Estabelecidas essas premissas, da análise dos autos, verifica-se que a parte autora teve seu caminhão apreendido pelo IBAMA quando realizava frete de madeira/lenha para terceira pessoa. Ocorre que, mesmo após o IBAMA solicitar, através de decisão administrativa informada através de ofício ao DETRAN, a baixa na restrição, o DETRAN deixou de promover a baixa causando, com sua omissão específica, dano ao autor que utiliza-se do caminhão para realização de frete, fatos esses que não foram contestados pelo DETRAN, motivo pelo qual os tenho por hígidos.
Ora, é evidente o dever de indenizar da Autarquia Estadual, por ser manifesta sua falha e mau funcionamento dos serviços prestados pelo DETRAN/PI, eis que deixou de efetivar a baixa na restrição solicitada pelo IBAMA, situação essa que é suficiente para caracterizar grave abalo da dignidade, do bem estar e do sossego.

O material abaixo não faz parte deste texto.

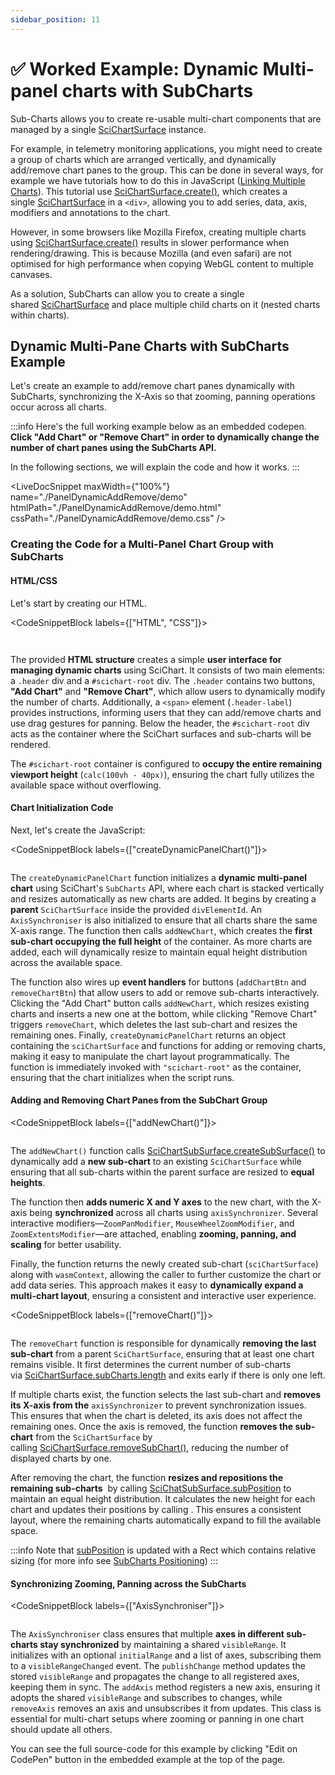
 ```yaml
---
sidebar_position: 11
---
```


# ✅ Worked Example: Dynamic Multi-panel charts with SubCharts

Sub-Charts allows you to create re-usable multi-chart components that are managed by a single [SciChartSurface](https://www.scichart.com/documentation/js/current/typedoc/classes/scichartsurface.html) instance.

For example, in telemetry monitoring applications, you might need to create a group of charts which are arranged vertically, and dynamically add/remove chart panes to the group. This can be done in several ways, for example we have tutorials how to do this in JavaScript ([Linking Multiple Charts](/docs/get-started/tutorials-js-npm-webpack/tutorial-09-linking-multiple-charts/index.md)). This tutorial use [SciChartSurface.create()](/docs/2d-charts/surface/new-scichart-surface/index.md), which creates a single [SciChartSurface](https://www.scichart.com/documentation/js/current/typedoc/classes/scichartsurface.html) in a `<div>`, allowing you to add series, data, axis, modifiers and annotations to the chart.

However, in some browsers like Mozilla Firefox, creating multiple charts using [SciChartSurface.create()](/docs/2d-charts/surface/new-scichart-surface/index.md) results in slower performance when rendering/drawing. This is because Mozilla (and even safari) are not optimised for high performance when copying WebGL content to multiple canvases.

As a solution, SubCharts can allow you to create a single shared [SciChartSurface](https://www.scichart.com/documentation/js/current/typedoc/classes/scichartsurface.html) and place multiple child charts on it (nested charts within charts).

Dynamic Multi-Pane Charts with SubCharts Example
------------------------------------------------

Let's create an example to add/remove chart panes dynamically with SubCharts, synchronizing the X-Axis so that zooming, panning operations occur across all charts.

:::info
Here's the full working example below as an embedded codepen. **Click "Add Chart" or "Remove Chart" in order to dynamically change the number of chart panes using the SubCharts API.**

In the following sections, we will explain the code and how it works.
:::

<LiveDocSnippet maxWidth={"100%"} name="./PanelDynamicAddRemove/demo" htmlPath="./PanelDynamicAddRemove/demo.html" cssPath="./PanelDynamicAddRemove/demo.css" />

### Creating the Code for a Multi-Panel Chart Group with SubCharts

#### HTML/CSS

Let's start by creating our HTML.

<CodeSnippetBlock labels={["HTML", "CSS"]}>
```html file=./PanelDynamicAddRemove/demo.html
```
```css {23} showLineNumbers file=./PanelDynamicAddRemove/demo.css
```
</CodeSnippetBlock>

The provided **HTML structure** creates a simple **user interface for managing dynamic charts** using SciChart. It consists of two main elements: a `.header` div and a `#scichart-root` div. The `.header` contains two buttons, **"Add Chart"** and **"Remove Chart"**, which allow users to dynamically modify the number of charts. Additionally, a `<span>` element (`.header-label`) provides instructions, informing users that they can add/remove charts and use drag gestures for panning. Below the header, the `#scichart-root` div acts as the container where the SciChart surfaces and sub-charts will be rendered.

The `#scichart-root` container is configured to **occupy the entire remaining viewport height** (`calc(100vh - 40px)`), ensuring the chart fully utilizes the available space without overflowing.

#### Chart Initialization Code

Next, let's create the JavaScript:

<CodeSnippetBlock labels={["createDynamicPanelChart()"]}>
```ts showLineNumbers file=./PanelDynamicAddRemove/demo.ts start=region_createDynamicPanelChart_start end=region_createDynamicPanelChart_end
```
</CodeSnippetBlock>

The `createDynamicPanelChart` function initializes a **dynamic multi-panel chart** using SciChart's `SubCharts` API, where each chart is stacked vertically and resizes automatically as new charts are added. It begins by creating a **parent** `SciChartSurface` inside the provided `divElementId`. An `AxisSynchroniser` is also initialized to ensure that all charts share the same X-axis range. The function then calls `addNewChart`, which creates the **first sub-chart occupying the full height** of the container. As more charts are added, each will dynamically resize to maintain equal height distribution across the available space.

The function also wires up **event handlers** for buttons (`addChartBtn` and `removeChartBtn`) that allow users to add or remove sub-charts interactively. Clicking the "Add Chart" button calls `addNewChart`, which resizes existing charts and inserts a new one at the bottom, while clicking "Remove Chart" triggers `removeChart`, which deletes the last sub-chart and resizes the remaining ones. Finally, `createDynamicPanelChart` returns an object containing the `sciChartSurface` and functions for adding or removing charts, making it easy to manipulate the chart layout programmatically. The function is immediately invoked with `"scichart-root"` as the container, ensuring that the chart initializes when the script runs.

#### Adding and Removing Chart Panes from the SubChart Group

<CodeSnippetBlock labels={["addNewChart()"]}>
```ts showLineNumbers file=./PanelDynamicAddRemove/demo.ts start=region_addNewChart_start end=region_addNewChart_end
```
</CodeSnippetBlock>

The `addNewChart()` function calls [SciChartSubSurface.createSubSurface()](https://www.scichart.com/documentation/js/v4/typedoc/classes/scichartsubsurface.html) to dynamically add a **new sub-chart** to an existing `SciChartSurface` while ensuring that all sub-charts within the parent surface are resized to **equal heights**.

The function then **adds numeric X and Y axes** to the new chart, with the X-axis being **synchronized** across all charts using `axisSynchronizer`. Several interactive modifiers—`ZoomPanModifier`, `MouseWheelZoomModifier`, and `ZoomExtentsModifier`—are attached, enabling **zooming, panning, and scaling** for better usability.

Finally, the function returns the newly created sub-chart (`sciChartSurface`) along with `wasmContext`, allowing the caller to further customize the chart or add data series. This approach makes it easy to **dynamically expand a multi-chart layout**, ensuring a consistent and interactive user experience.

<CodeSnippetBlock labels={["removeChart()"]}>
```ts showLineNumbers file=./PanelDynamicAddRemove/demo.ts start=region_removeChart_start end=region_removeChart_end
```
</CodeSnippetBlock>

The `removeChart` function is responsible for dynamically **removing the last sub-chart** from a parent `SciChartSurface`, ensuring that at least one chart remains visible. It first determines the current number of sub-charts via [SciChartSurface.subCharts.length](https://www.scichart.com/documentation/js/current/typedoc/classes/scichartsurface.html#subcharts) and exits early if there is only one left.

If multiple charts exist, the function selects the last sub-chart and **removes its X-axis from the** `axisSynchronizer` to prevent synchronization issues. This ensures that when the chart is deleted, its axis does not affect the remaining ones. Once the axis is removed, the function **removes the sub-chart** from the `SciChartSurface` by calling [SciChartSurface.removeSubChart()](https://www.scichart.com/documentation/js/current/typedoc/classes/scichartsurface.html#removesubchart), reducing the number of displayed charts by one.

After removing the chart, the function **resizes and repositions the remaining sub-charts**  by calling [SciChatSubSurface.subPosition](https://www.scichart.com/documentation/js/current/typedoc/classes/scichartsubsurface.html#subposition) to maintain an equal height distribution. It calculates the new height for each chart and updates their positions by calling . This ensures a consistent layout, where the remaining charts automatically expand to fill the available space.

:::info
Note that [subPosition](https://www.scichart.com/documentation/js/current/typedoc/classes/scichartsubsurface.html#subposition) is updated with a Rect which contains relative sizing (for more info see [SubCharts Positioning](/docs/2d-charts/subcharts-api/sub-charts-positioning/index.md))
:::

#### Synchronizing Zooming, Panning across the SubCharts 

<CodeSnippetBlock labels={["AxisSynchroniser"]}>
```ts showLineNumbers file=./PanelDynamicAddRemove/demo.ts start=region_AxisSynchroniser_start end=region_AxisSynchroniser_end
```
</CodeSnippetBlock>

The `AxisSynchroniser` class ensures that multiple **axes in different sub-charts stay synchronized** by maintaining a shared `visibleRange`. It initializes with an optional `initialRange` and a list of axes, subscribing them to a `visibleRangeChanged` event. The `publishChange` method updates the stored `visibleRange` and propagates the change to all registered axes, keeping them in sync. The `addAxis` method registers a new axis, ensuring it adopts the shared `visibleRange` and subscribes to changes, while `removeAxis` removes an axis and unsubscribes it from updates. This class is essential for multi-chart setups where zooming or panning in one chart should update all others.

You can see the full source-code for this example by clicking "Edit on CodePen" button in the embedded example at the top of the page.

Outrossim, relativamente à prova do dano moral, esta se torna desnecessária, ante às circunstâncias do caso concreto. Nesse sentido, o magistério de SERGIO CAVALIERI FILHO: “(...) o dano moral está ínsito na própria ofensa, decorre da gravidade do ilícito em si”. O mesmo autor elucida que, “em outras palavras, o dano moral existe in re ipsa, deriva inexoravelmente do próprio fato ofensivo, de tal modo que, provada a ofensa, ipso facto, está demonstrado o dano moral à guisa de uma presunção natural, uma presunção hominis ou facti, que decorre das regras de experiência comum” (in Programa de responsabilidade Civil, Editora Malheiros, 2ª Edição, p. 80).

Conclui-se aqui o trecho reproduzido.